Make tensors flat at boundaries / make row-major indexing explicit during mid-codegen

Question

Make tensors flat at boundaries / make row-major indexing explicit during mid-codegen

krzysz00 opened this issue a month ago · comments

Krzysztof Drewniak commented a month ago

A change I lately made in rocMLIR (that gave us statistically significant performance gains on various tasks, mainly convolutions) was to (in IREE's terms) make all tensors 1D and then tensor.expand_shape them out to their logical shape.

The advantage to this is that makes the final row-major indexing math visible to codegen and optimization passes.

For example, if you need to do %n, %c, %h, %w = apply <(d0, d1) -> (d0 / 9, d1, (d0 % 9) / 3, d0 % 3)>(...) for im2col reasons, taking the index %image[%n, %c, %h, %w] : tensor<64x128x3x3xf32> hides the fact that you're about to apply the map (d0, d1, d2, d3) -> (d3 + 3 * (d2 + 3 * (d1 + 128 * d0))). Those two maps should be composed to give the simpler indexing logic (d0, d1) -> (d0 % 9 + 9 * (d1 + 128 * (d0 / 9)), which is a simplification that's quite difficult to do late in the pipeline / in LLVM.

Therefore, somewhere in the middle of the lowering flow - I figure y'all'll have a better idea where, there should be a pass that makes the row-major nature of tensors explicit.

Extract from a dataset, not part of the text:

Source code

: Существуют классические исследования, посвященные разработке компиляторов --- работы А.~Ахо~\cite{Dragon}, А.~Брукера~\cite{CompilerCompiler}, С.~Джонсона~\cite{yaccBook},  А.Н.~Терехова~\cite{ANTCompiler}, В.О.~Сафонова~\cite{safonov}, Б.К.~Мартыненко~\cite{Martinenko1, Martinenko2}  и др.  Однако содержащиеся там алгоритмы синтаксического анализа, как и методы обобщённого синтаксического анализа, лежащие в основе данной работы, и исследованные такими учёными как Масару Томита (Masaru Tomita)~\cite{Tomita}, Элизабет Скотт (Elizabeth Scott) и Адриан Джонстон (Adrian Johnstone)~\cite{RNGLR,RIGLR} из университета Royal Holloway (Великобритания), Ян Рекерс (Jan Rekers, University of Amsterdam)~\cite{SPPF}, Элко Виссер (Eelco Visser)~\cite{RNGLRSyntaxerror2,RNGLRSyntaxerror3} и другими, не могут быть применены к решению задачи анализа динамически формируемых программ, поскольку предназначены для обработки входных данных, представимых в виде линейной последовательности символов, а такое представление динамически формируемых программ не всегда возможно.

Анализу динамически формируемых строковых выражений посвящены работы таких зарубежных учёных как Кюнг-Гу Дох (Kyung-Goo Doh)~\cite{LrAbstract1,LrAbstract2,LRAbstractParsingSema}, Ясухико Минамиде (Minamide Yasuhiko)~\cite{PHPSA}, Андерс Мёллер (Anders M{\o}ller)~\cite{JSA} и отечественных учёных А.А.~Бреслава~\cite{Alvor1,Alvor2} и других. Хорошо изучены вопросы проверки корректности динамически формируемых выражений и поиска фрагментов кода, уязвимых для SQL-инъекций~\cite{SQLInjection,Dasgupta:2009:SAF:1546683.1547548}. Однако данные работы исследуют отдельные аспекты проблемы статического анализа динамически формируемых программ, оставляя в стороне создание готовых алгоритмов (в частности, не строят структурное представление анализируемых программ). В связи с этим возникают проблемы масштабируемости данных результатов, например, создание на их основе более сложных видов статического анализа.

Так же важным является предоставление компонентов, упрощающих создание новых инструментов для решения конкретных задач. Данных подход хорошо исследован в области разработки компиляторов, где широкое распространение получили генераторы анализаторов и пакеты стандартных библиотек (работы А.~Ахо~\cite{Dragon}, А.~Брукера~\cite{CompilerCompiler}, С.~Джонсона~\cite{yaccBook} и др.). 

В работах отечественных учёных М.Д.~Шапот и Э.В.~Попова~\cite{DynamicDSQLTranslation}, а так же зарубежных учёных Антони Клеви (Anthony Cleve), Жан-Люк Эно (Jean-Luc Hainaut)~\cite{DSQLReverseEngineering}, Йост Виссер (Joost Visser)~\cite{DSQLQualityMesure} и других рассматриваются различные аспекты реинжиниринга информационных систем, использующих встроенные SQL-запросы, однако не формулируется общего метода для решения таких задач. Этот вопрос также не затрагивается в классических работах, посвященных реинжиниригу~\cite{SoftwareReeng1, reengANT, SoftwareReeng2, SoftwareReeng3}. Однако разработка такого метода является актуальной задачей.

(This also very much applies to shared memory allocations - they should be 1D buffers that're expand_shape'd to what they logically need to be. I made that change years back in rocMLIr and found meaningful performance gains from it)

ROCm/rocMLIR#1466 is our version of this (I can dig up the exact perf numbers if they're of interest)